En este trabajo se utilizó el marcador molecular ITS2 para la identificación de las especies de plantas. Este marcador no plastídico, puede presentar problemas debido a la ploidía de la especie en cuestión, pero al mismo tiempo ha demostrado tener mayor resolución taxonómica (Chen et al. 2010) y ser un discriminador eficiente entre especies en innumerables familias de plantas (Timpano et al. 2020). A pesar de su alta resolución especifica en plantas, este marcador tiene la desventaja de potencialmente poder amplificar ADN fúngico (Bell et al. 2016, Timpano et al. 2020).
Los cebadores utilizados permitieron la amplificación del fragmento ITS2 en las muestras de ADN de cada uno de los tratamientos, lo cual resalta la buena calidad del ADN obtenido. Con relación a la universalidad de los cebadores ITS2, debido a que el polen apícola es una mezcla con diversos taxones representados, es de esperarse que algunos de ellos permitan la amplificación, no obstante, esto no implica mayor abundancia de una especie en particular, aunque si resalta que cuatro muestras resultaran en una misma especie (M. divericatum). Entre las especies identificadas destaca Alnus cordata, considerada endémica de Italia (Smeriglio et al. 2019, Villani et al. 2021), junto con Juglans regia fueron las únicas especies arbóreas identificadas. Mientras que el porcentaje de identidad de A. cordata es marcadamente bajo, por lo cual hay duda sobre su identidad a nivel especifico. La mayoría de las especies identificadas son consideradas herbáceas no perennes, entre las que se identificó a Ageratum conyzoides especie considerada tóxica (Kotta et al. 2020).

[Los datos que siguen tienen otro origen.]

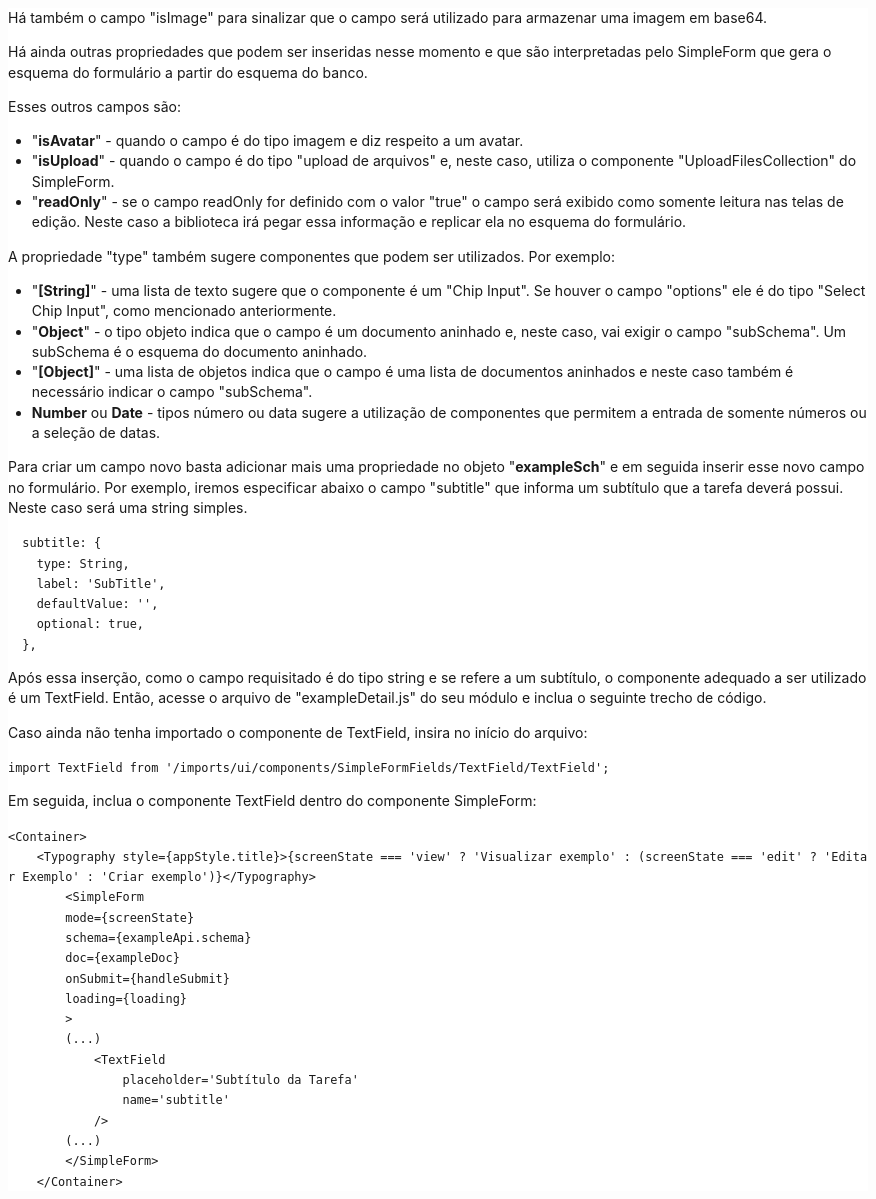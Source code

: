 Há também o campo "isImage" para sinalizar que o campo será utilizado para armazenar uma imagem em base64.

Há ainda outras propriedades que podem ser inseridas nesse momento e que são interpretadas pelo SimpleForm que gera o esquema do formulário a partir do esquema do banco.

Esses outros campos são:

-   "**isAvatar**" - quando o campo é do tipo imagem e diz respeito a um avatar.
-   "**isUpload**" - quando o campo é do tipo "upload de arquivos" e, neste caso, utiliza o componente "UploadFilesCollection" do SimpleForm.
-   "**readOnly**" - se o campo readOnly for definido com o valor "true" o campo será exibido como somente leitura nas telas de edição. Neste caso a biblioteca irá pegar essa informação e replicar ela no esquema do formulário.

A propriedade "type" também sugere componentes que podem ser utilizados. Por exemplo:

-   "**[String]**" - uma lista de texto sugere que o componente é um "Chip Input". Se houver o campo "options" ele é do tipo "Select Chip Input", como mencionado anteriormente.
-   "**Object**" - o tipo objeto indica que o campo é um documento aninhado e, neste caso, vai exigir o campo "subSchema". Um subSchema é o esquema do documento aninhado.
-   "**[Object]**" - uma lista de objetos indica que o campo é uma lista de documentos aninhados e neste caso também é necessário indicar o campo "subSchema".
-   **Number** ou **Date** - tipos número ou data sugere a utilização de componentes que permitem a entrada de somente números ou a seleção de datas.

Para criar um campo novo basta adicionar mais uma propriedade no objeto "**exampleSch**" e em seguida inserir esse novo campo no formulário. Por exemplo, iremos especificar abaixo o campo "subtitle" que informa um subtítulo que a tarefa deverá possui. Neste caso será uma string simples.

      subtitle: {
        type: String,
        label: 'SubTitle',
        defaultValue: '',
        optional: true,
      },

Após essa inserção, como o campo requisitado é do tipo string e se refere a um subtítulo, o componente adequado a ser utilizado é um TextField. Então, acesse o arquivo de "exampleDetail.js" do seu módulo e inclua o seguinte trecho de código.

Caso ainda não tenha importado o componente de TextField, insira no início do arquivo:

    import TextField from '/imports/ui/components/SimpleFormFields/TextField/TextField';

Em seguida, inclua o componente TextField dentro do componente SimpleForm:

    <Container>
    	<Typography style={appStyle.title}>{screenState === 'view' ? 'Visualizar exemplo' : (screenState === 'edit' ? 'Editar Exemplo' : 'Criar exemplo')}</Typography>
    	    <SimpleForm
    		mode={screenState}
    		schema={exampleApi.schema}
    		doc={exampleDoc}
    		onSubmit={handleSubmit}
    		loading={loading}
    	    >
    		(...)
    			<TextField
    				placeholder='Subtítulo da Tarefa'
    				name='subtitle'
    			/>
    		(...)
    	    </SimpleForm>
    	</Container>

La secuenciación de las muestras se realizó con la técnica de Sanger, la cual es útil para hacer inferencias en una escala detallada, pero es impráctica en la aplicación de estudios metagenómicos. La tecnología de secuenciación de próxima generación (NGS) permite la secuenciación de alto rendimiento para realizar análisis metagenómicos, permitiendo el estudio a nivel bioma, incluyendo a los organismos de un hábitat especifico. Otros autores han reportado estudios metagenómicos donde la identificación a nivel especie es limitada o nula (Richardson et al. 2015, Tanaka et al. 2020). A la fecha diversos estudios con ADN genómico de polen demuestran que una herramienta eficiente para el monitoreo ambiental, ya que permite detectar no solo de la flora relevante en la alimentación de las abejas, sino también la identificación de plantas tóxicas (Bruni et al. 2015), alergénicas (Kraaijeveld et al. 2015), invasoras (Noël et al. 2023) y transgénicas (Wu et al. 2017, Bayram 2021).
Conclusiones
Las modificaciones realizadas al protocolo de extracción del ADN basado en CTAB, tuvieron efectos en el rendimiento de ADN genómico y la contaminación por proteínas. En términos generales, realizar un lavado y el uso de cloroformo-alcohol isoamílico resultaron en mayor rendimiento del ADN genómico con calidad suficiente para realizar la amplificación del marcador ITS2 y la identificación de especies de plantas. La información es importante para hacer eficiente el uso de recursos y tiempo para extraer ADN genómico de polen apícola. Este método permite la identificación de especies de relevancia ecológica para las abejas y demás polinizadores. Además, su utilidad puede extrapolarse al monitoreo de hábitats para la detección de especies de plantas invasoras, transgénicas, alergénicas, entre otras.